* [Records from a dataset]:

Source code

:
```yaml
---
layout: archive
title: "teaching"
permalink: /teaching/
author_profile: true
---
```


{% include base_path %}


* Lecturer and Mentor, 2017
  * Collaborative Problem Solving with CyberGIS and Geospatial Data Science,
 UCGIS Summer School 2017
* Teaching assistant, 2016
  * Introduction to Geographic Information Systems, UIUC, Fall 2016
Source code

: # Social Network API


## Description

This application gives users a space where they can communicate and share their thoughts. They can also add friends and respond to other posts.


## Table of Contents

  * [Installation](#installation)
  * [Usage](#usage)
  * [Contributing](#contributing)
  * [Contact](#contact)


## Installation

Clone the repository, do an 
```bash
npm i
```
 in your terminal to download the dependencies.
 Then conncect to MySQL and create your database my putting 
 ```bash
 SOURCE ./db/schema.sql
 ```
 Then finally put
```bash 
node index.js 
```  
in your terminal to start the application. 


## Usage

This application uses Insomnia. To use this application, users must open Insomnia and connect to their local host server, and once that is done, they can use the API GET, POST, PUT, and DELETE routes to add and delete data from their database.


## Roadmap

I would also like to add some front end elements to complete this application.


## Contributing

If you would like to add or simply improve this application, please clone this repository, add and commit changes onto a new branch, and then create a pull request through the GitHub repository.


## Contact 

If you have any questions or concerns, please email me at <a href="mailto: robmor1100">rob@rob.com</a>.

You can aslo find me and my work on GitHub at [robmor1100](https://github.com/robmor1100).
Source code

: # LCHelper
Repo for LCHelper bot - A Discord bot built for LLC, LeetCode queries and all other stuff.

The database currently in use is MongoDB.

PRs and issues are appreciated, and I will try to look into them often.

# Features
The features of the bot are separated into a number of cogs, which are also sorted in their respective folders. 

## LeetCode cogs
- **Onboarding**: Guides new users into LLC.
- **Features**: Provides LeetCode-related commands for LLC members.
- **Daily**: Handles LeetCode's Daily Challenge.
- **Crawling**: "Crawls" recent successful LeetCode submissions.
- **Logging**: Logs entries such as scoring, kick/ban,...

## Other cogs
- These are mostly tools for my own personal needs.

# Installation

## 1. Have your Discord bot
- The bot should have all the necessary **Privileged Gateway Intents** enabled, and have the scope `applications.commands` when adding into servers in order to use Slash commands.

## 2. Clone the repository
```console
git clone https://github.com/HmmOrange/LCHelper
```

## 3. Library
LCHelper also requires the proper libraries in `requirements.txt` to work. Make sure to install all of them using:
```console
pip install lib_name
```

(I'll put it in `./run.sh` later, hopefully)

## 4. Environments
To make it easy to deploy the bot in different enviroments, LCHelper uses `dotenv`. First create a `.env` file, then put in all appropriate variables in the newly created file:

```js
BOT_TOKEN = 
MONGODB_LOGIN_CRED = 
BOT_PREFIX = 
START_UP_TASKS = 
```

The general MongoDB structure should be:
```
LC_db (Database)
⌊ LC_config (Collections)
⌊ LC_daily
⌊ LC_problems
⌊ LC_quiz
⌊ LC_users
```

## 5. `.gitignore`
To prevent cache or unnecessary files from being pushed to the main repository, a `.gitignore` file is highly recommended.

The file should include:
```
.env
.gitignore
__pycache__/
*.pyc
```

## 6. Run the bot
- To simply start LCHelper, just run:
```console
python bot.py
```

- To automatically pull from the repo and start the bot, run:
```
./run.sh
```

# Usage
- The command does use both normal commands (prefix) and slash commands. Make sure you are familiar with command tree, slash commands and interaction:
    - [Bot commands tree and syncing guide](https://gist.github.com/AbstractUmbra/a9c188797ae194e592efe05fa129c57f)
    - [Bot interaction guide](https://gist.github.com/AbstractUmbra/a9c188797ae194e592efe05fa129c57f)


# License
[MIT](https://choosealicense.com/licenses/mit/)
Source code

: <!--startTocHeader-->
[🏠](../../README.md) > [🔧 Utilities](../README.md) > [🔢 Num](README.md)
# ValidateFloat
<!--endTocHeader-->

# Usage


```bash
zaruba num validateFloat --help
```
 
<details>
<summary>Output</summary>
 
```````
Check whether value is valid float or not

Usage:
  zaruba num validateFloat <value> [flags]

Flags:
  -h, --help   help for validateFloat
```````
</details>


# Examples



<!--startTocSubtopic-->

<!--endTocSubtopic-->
--
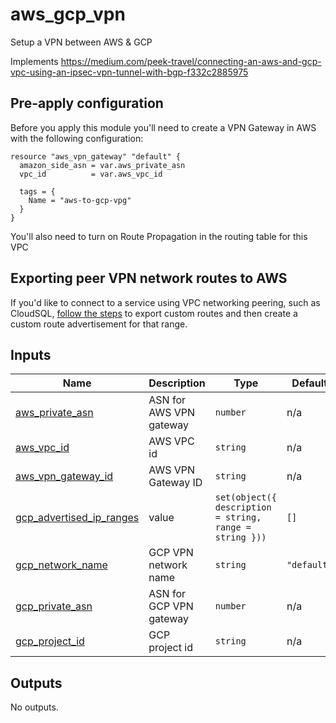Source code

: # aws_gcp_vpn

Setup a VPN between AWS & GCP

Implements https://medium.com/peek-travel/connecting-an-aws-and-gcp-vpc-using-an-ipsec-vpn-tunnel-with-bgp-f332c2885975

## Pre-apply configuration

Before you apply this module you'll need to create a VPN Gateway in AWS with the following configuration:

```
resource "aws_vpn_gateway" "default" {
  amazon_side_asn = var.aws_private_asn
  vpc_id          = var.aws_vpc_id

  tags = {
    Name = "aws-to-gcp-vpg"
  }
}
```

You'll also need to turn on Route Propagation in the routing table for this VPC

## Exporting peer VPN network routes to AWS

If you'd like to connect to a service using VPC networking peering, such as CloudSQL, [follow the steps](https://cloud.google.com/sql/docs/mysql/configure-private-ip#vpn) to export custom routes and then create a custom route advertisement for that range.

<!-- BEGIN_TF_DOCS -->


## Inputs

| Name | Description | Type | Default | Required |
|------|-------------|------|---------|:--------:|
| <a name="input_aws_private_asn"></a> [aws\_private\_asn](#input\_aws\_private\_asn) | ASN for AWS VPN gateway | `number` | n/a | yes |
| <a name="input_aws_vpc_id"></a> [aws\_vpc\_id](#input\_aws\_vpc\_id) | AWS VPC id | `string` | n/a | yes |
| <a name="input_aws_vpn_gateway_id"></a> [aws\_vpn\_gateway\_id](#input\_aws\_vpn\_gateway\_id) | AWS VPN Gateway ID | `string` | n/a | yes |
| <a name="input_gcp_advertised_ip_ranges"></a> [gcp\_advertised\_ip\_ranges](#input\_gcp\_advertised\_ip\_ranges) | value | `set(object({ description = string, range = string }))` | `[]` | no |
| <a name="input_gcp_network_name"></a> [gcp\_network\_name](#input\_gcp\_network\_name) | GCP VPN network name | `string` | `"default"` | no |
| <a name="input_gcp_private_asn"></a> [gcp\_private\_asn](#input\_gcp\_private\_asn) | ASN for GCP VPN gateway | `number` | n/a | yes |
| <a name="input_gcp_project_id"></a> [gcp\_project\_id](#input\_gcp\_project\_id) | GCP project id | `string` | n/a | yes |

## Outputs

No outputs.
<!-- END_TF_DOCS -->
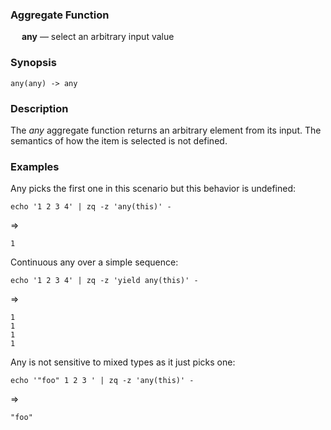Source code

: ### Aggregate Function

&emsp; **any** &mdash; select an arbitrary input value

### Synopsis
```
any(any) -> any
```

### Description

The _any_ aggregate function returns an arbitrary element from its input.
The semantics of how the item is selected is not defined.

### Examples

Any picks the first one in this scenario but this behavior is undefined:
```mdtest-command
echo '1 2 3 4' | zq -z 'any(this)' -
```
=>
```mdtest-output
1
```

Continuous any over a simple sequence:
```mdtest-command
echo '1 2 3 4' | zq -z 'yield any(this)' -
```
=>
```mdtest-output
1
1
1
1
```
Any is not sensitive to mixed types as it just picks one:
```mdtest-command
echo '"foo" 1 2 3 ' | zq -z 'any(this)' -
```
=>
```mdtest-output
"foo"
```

* [The problem]: All lines with the word "simply" are needed; pull them from the entries and copy each.

* [Expected output]:
If you would like to add or simply improve this application, please clone this repository, add and commit changes onto a new branch, and then create a pull request through the GitHub repository.
- To simply start LCHelper, just run:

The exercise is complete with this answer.